Further, the current paradigm shift towards integrated planning and financing of UHC across the health sector suggests the possibility of harnessing FP2020’s domestic FP costing efforts to reverse-engineer these models for estimating FP funding requirements. Instead of refining expenditure estimates, it may be more useful for the FP community to instead focus on ensuring appropriate inclusion of FP within integrated health budgeting processes and financing schemes.
There is an urgent need to rethinking the approach to resource mobilization; in the post-2020 era, the old “playbook” needs an update that reflects the changing context.
Assumption 2: A coordinated partnership would enhance accountability for progress
Through a coordinated partnership, FP2020 also sought to enhance accountability for progress against the program and financial goals described above. The critical assumption was that enhanced data collection, transparent sharing of information, and celebration of success would be sufficient incentive for governments and providers to make more rapid progress than that realized to date.
Therefore, a key role of FP2020—and specifically the Secretariat—was to serve as a comprehensive and transparent collector, collator, and repository for disseminating data on financing and results. This vast collection of FP data is a direct result of investment in increased infrastructure and capacity globally. FP2020 collects an extensive set of core indicators, with some sources directly linked to FP2020 monitoring such as PMA2020. This effort is complemented by publicly available data on the state of FP commodity markets provided by the Reproductive Health Supplies Coalition and the Clinton Health Access Initiative. Together, these efforts have enhanced the capacity to design data instruments, expand data collection, and advance the basis for rigorous modeling.
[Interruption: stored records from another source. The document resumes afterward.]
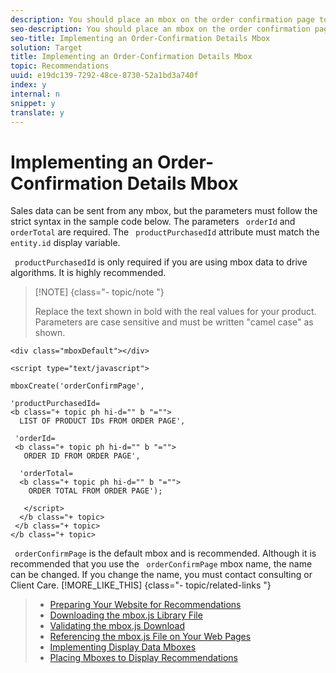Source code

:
 ```yaml
---
description: You should place an mbox on the order confirmation page to capture order information as input to be used by recommendation algorithms and for measuring the performance of your recommendations.
seo-description: You should place an mbox on the order confirmation page to capture order information as input to be used by recommendation algorithms and for measuring the performance of your recommendations.
seo-title: Implementing an Order-Confirmation Details Mbox
solution: Target
title: Implementing an Order-Confirmation Details Mbox
topic: Recommendations
uuid: e19dc139-7292-48ce-8730-52a1bd3a740f
index: y
internal: n
snippet: y
translate: y
---
```


# Implementing an Order-Confirmation Details Mbox

Sales data can be sent from any mbox, but the parameters must follow the strict syntax in the sample code below. The parameters ` orderId` and ` orderTotal` are required. The ` productPurchasedId` attribute must match the ` entity.id` display variable. 

` productPurchasedId` is only required if you are using mbox data to drive algorithms. It is highly recommended. 


>[!NOTE] {class="- topic/note "}
>
>Replace the text shown in bold with the real values for your product. Parameters are case sensitive and must be written "camel case" as shown.




```
<div class="mboxDefault"></div> 
 
<script type="text/javascript"> 
 
mboxCreate('orderConfirmPage', 
 
'productPurchasedId= 
<b class="+ topic ph hi-d="" b "="">
  LIST OF PRODUCT IDs FROM ORDER PAGE', 
  
 'orderId= 
 <b class="+ topic ph hi-d="" b "="">
   ORDER ID FROM ORDER PAGE', 
   
  'orderTotal= 
  <b class="+ topic ph hi-d="" b "="">
    ORDER TOTAL FROM ORDER PAGE'); 
    
   </script> 
  </b class="+ topic> 
 </b class="+ topic> 
</b class="+ topic>
```


` orderConfirmPage` is the default mbox and is recommended. 
Although it is recommended that you use the ` orderConfirmPage` mbox name, the name can be changed. If you change the name, you must contact consulting or Client Care. [!MORE_LIKE_THIS] {class="- topic/related-links "}
>
>* [ Preparing Your Website for Recommendations ](t_preparingsite_recs.md#task_30B8C075A14B426F9042119553F750B8)
>* [ Downloading the mbox.js Library File ](t_mboxjs_dl_recs.md#task_6B577DD43FD346F7BC01962DAA822816)
>* [ Validating the mbox.js Download ](t_Validating_the_mboxjs_Download.md#task_FA78EB3B991C43F9ADE507A16522B770)
>* [ Referencing the mbox.js File on Your Web Pages ](t_mboxjs_referencing_recs.md#task_69315D69881442209EB5CC8A5644CF37)
>* [ Implementing Display Data Mboxes ](t_data_mboxes_implementings_recs.md#task_83C1EA8433C249E1AC4BBEF591AC4FC3)
>* [ Placing Mboxes to Display Recommendations ](t_mbox_placing_recs.md#task_F3638B849C9B45F197DBE49791AE13A1)

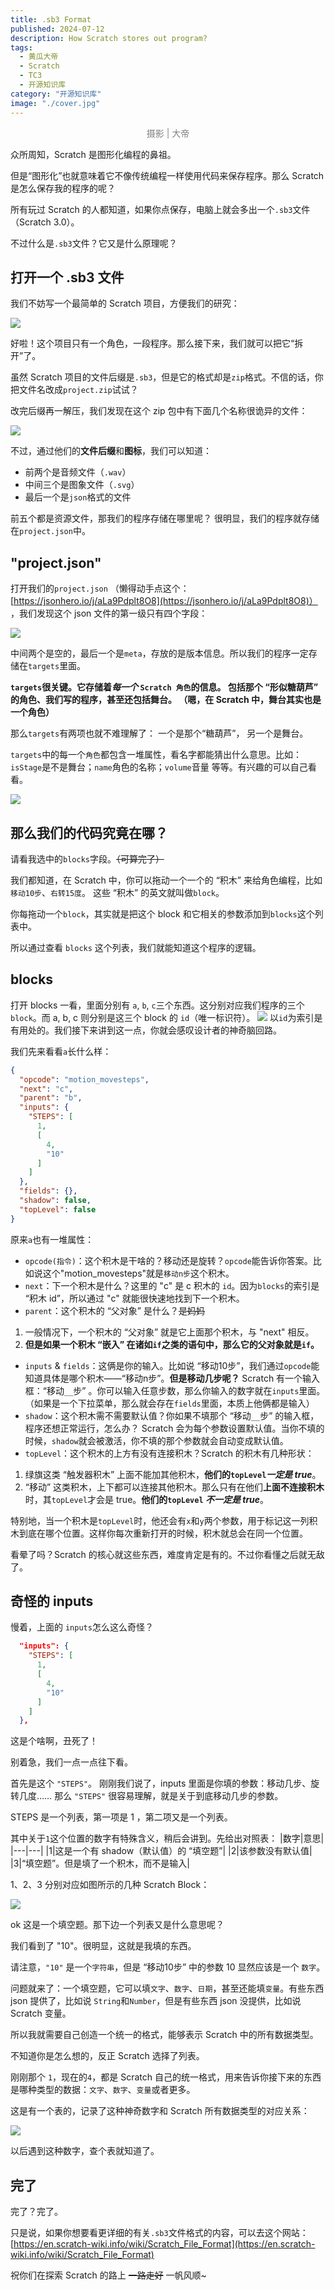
 ```yaml
---
title: .sb3 Format
published: 2024-07-12
description: How Scratch stores out program?
tags: 
  - 黄瓜大帝
  - Scratch
  - TC3
  - 开源知识库
category: "开源知识库"
image: "./cover.jpg"
---
```

<center style="color: gray">摄影 | 大帝</center>

众所周知，Scratch 是图形化编程的鼻祖。

但是“图形化”也就意味着它不像传统编程一样使用代码来保存程序。那么 Scratch 是怎么保存我的程序的呢？

所有玩过 Scratch 的人都知道，如果你点保存，电脑上就会多出一个`.sb3`文件（Scratch 3.0）。

不过什么是`.sb3`文件？它又是什么原理呢？

## 打开一个 .sb3 文件

我们不妨写一个最简单的 Scratch 项目，方便我们的研究：

![](./src/1.png)

好啦！这个项目只有一个角色，一段程序。那么接下来，我们就可以把它“拆开”了。

虽然 Scratch 项目的文件后缀是`.sb3`，但是它的格式却是`zip`格式。不信的话，你把文件名改成`project.zip`试试？

改完后缀再一解压，我们发现在这个 zip 包中有下面几个名称很诡异的文件：

![](./src/2.png)

不过，通过他们的**文件后缀**和**图标**，我们可以知道：
- 前两个是音频文件（`.wav`）
- 中间三个是图象文件（`.svg`）
- 最后一个是`json`格式的文件

前五个都是资源文件，那我们的程序存储在哪里呢？
很明显，我们的程序就存储在`project.json`中。

## "project.json"
打开我们的`project.json`
（懒得动手点这个：[https://jsonhero.io/j/aLa9Pdplt8O8](https://jsonhero.io/j/aLa9Pdplt8O8)）
，我们发现这个 json 文件的第一级只有四个字段：

![](./src/3.png)

中间两个是空的，最后一个是`meta`，存放的是版本信息。所以我们的程序一定存储在`targets`里面。

**`targets`很关键。它存储着*每一个* `Scratch 角色`的信息。
包括那个 “形似糖葫芦” 的角色、我们写的程序，甚至还包括舞台。
（嗯，在 Scratch 中，舞台其实也是一个角色）**

那么`targets`有两项也就不难理解了：
一个是那个“糖葫芦”，
另一个是舞台。

`targets`中的每一个`角色`都包含一堆属性，看名字都能猜出什么意思。比如：`isStage`是不是舞台；`name`角色的名称；`volume`音量 等等。有兴趣的可以自己看看。

![](./src/4.png)


## 那么我们的代码究竟在哪？

请看我选中的`blocks`字段。<del>（可算完了）</del>

我们都知道，在 Scratch 中，你可以拖动一个一个的 “积木” 来给角色编程，比如`移动10步`、`右转15度`。
这些 “积木” 的英文就叫做`block`。

你每拖动一个`block`，其实就是把这个 block 和它相关的参数添加到`blocks`这个列表中。

所以通过查看 `blocks` 这个列表，我们就能知道这个程序的逻辑。

## blocks
打开 blocks 一看，里面分别有 `a`, `b`, `c`三个东西。这分别对应我们程序的三个 `block`。而 a, b, c 则分别是这三个 block 的 `id`（唯一标识符）。
![](./src/5.png)
以`id`为索引是有用处的。我们接下来讲到这一点，你就会感叹设计者的神奇脑回路。

我们先来看看`a`长什么样：

```json
{
  "opcode": "motion_movesteps",
  "next": "c",
  "parent": "b",
  "inputs": {
    "STEPS": [
      1,
      [
        4,
        "10"
      ]
    ]
  },
  "fields": {},
  "shadow": false,
  "topLevel": false
}
```

原来`a`也有一堆属性：
- `opcode(指令)`：这个积木是干啥的？移动还是旋转？`opcode`能告诉你答案。比如说这个"motion_movesteps"就是`移动n步`这个积木。
- `next`：下一个积木是什么？这里的 "c" 是 c 积木的 `id`。因为`blocks`的索引是 “积木 id”，所以通过 "c" 就能很快速地找到下一个积木。
- `parent`：这个积木的 “父对象” 是什么？<del>是妈妈</del> 
1. 一般情况下，一个积木的 “父对象” 就是它上面那个积木，与 "next" 相反。
2. **但是如果一个积木 “嵌入” 在诸如`if`之类的语句中，那么它的父对象就是`if`。**
- `inputs` & `fields`：这俩是你的输入。比如说 “移动10步”，我们通过`opcode`能知道具体是哪个积木——“移动n步”。**但是移动几步呢？** Scratch 有一个输入框：“移动`__`步” 。你可以输入任意步数，那么你输入的数字就在`inputs`里面。（如果是一个下拉菜单，那么就会存在`fields`里面，本质上他俩都是输入）
- `shadow`：这个积木需不需要默认值？你如果不填那个 “移动`__`步” 的输入框，程序还想正常运行，怎么办？
Scratch 会为每个参数设置默认值。当你不填的时候，`shadow`就会被激活，你不填的那个参数就会自动变成默认值。
- `topLevel`：这个积木的上方有没有连接积木？Scratch 的积木有几种形状：
1. 绿旗这类 “触发器积木” 上面不能加其他积木，**他们的`topLevel`*一定是 true***。
2. “移动” 这类积木，上下都可以连接其他积木。那么只有在他们**上面不连接积木**时，其`topLevel`才会是 true。**他们的`topLevel` *不一定是 true***。

特别地，当一个积木是`topLevel`时，他还会有`x`和`y`两个参数，用于标记这一列积木到底在哪个位置。这样你每次重新打开的时候，积木就总会在同一个位置。

看晕了吗？Scratch 的核心就这些东西，难度肯定是有的。不过你看懂之后就无敌了。

## 奇怪的 inputs
慢着，上面的 `inputs`怎么这么奇怪？
```json
  "inputs": {
    "STEPS": [
      1,
      [
        4,
        "10"
      ]
    ]
  },
```
这是个啥啊，丑死了！

别着急，我们一点一点往下看。

首先是这个 `"STEPS"`。
刚刚我们说了，inputs 里面是你填的参数：移动几步、旋转几度……
那么 `"STEPS"` 很容易理解，就是关于到底移动几步的参数。

STEPS 是一个列表，第一项是 1 ，第二项又是一个列表。

其中关于`1`这个位置的数字有特殊含义，稍后会讲到。先给出对照表：
|数字|意思|
|---|---|
|1|这是一个有 shadow（默认值）的 “填空题”|
|2|该参数没有默认值|
|3|“填空题”。但是填了一个积木，而不是输入|

1、2、3 分别对应如图所示的几种 Scratch Block：

![](./src/6.png)


ok 这是一个填空题。那下边一个列表又是什么意思呢？

我们看到了 "10"。很明显，这就是我填的东西。

请注意，`"10"` 是一个`字符串`，但是 “移动10步” 中的参数 10 显然应该是一个 `数字`。

问题就来了：一个填空题，它可以填`文字`、`数字`、`日期`，甚至还能填`变量`。有些东西 json 提供了，比如说 `String`和`Number`，但是有些东西 json 没提供，比如说 Scratch 变量。

所以我就需要自己创造一个统一的格式，能够表示 Scratch 中的所有数据类型。

不知道你是怎么想的，反正 Scratch 选择了列表。

刚刚那个 `1`，现在的`4`，都是 Scratch 自己的统一格式，用来告诉你接下来的东西是哪种类型的数据：`文字`、`数字`、`变量`或者更多。

这是有一个表的，记录了这种神奇数字和 Scratch 所有数据类型的对应关系：

![](./src/7.png)

以后遇到这种数字，查个表就知道了。

## 完了
完了？完了。

只是说，如果你想要看更详细的有关`.sb3`文件格式的内容，可以去这个网站：[https://en.scratch-wiki.info/wiki/Scratch_File_Format](https://en.scratch-wiki.info/wiki/Scratch_File_Format)

祝你们在探索 Scratch 的路上 <del>一路走好</del> 一帆风顺~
And, if used correctly and consistently, these efforts can contribute to continuous quality improvement through better decision making at the local, national, and global levels.
Key takeaway 2: Accountability requires a clear mandate; accountability and advocacy may not mix
FP2020 was designed as a donor-driven partnership; unlike a UN body, its legitimacy lies primarily with its ability to incentivize countries and entities with ample reason to make commitments—the implied promise of additional financial and technical resources. Ultimately, the FP2020 Secretariat, as the platform for the Core Partners, had limited levers to enforce real accountability. The Core Partners defined no clear entity to allocate or withhold resources in response to programmatic performance and therefore offered no clear ability or political appetite to “name and shame” underperforming organizations or governments. While transparent reporting has improved greatly since 2012, there is still little to no ability to hold individual governments or funders accountable for success or failure in achieving FP goals. And, while celebrating successes is everyone’s role, calling out underperformers and/or enforcing consequences (both positive and negative) requires independent entity(ies) that hold requisite authorities.
Adding to the challenge, FP2020 often found itself torn between dual roles as an advocacy and accountability mechanism. Advocacy, particularly at the international level, tends to celebrate success—applauding new financial or programmatic commitments, highlighting progress, and more generally creating an attractive and positive atmosphere for the family planning community. Accountability, in contrast, is a fundamentally more somber function; it requires hard conversations and a direct reckoning with failure. In practice, FP2020 focused more on its advocacy function—potentially detracting from its ability to serve effectively as an accountability mechanism.
Looking past 2020, the FP community will need to address this accountability conundrum. What levers do donors and FP advocates have to enforce real accountability? How can the FP community better balance the competing needs for accountability and effective advocacy? And how can the Core Partners define a central coordinating body that has adequate levers to increase its legitimacy and authority, allowing it to play a more forceful role as “referee” among a diverse group of stakeholders?
Assumption 3: Harmonizing and aligning FP efforts would achieve greater efficiencies
FP2020’s initial design intentionally set a vertical structure intended to increase focused political commitment and financial support for FP. Year 2012 thinking rightly recognized that even if anticipated increases in financing were fully realized, funding flows alone would be insufficient to reach the aspirational program goal. Accordingly, the Partnership sought to realize efficiencies through harmonizing and aligning FP efforts across all parties.
The Core Partners designed the Secretariat as a platform for parties to come together to align efforts. An early concern of the broader FP community was how the Core Partners might link the goal of 120 million additional FP users to allocate—or reallocate—resources across countries. Somewhat compounding this tension, there was an assumption that each Core Partner had full control over how resources would be programmed in real time across countries. However, bilateral donor strategies are often underpinned by multiyear commitments and driven by influences beyond FP and health.
At the country level, FP2020 introduced costed implementation plans (CIPs) as a notionally country-led process to design and cost requirements to meet FP2020 commitments. The critical assumption was that CIPs would function as a singular tool with dual roles: to direct donor funding flows and leverage domestic resources. Some CIPs have helped set a broad direction for countries’ FP programs and served to secure significant buy-in from governments and civil society. But most experienced critical challenges and still exhibit important limitations that limit their utility as resource allocation roadmaps.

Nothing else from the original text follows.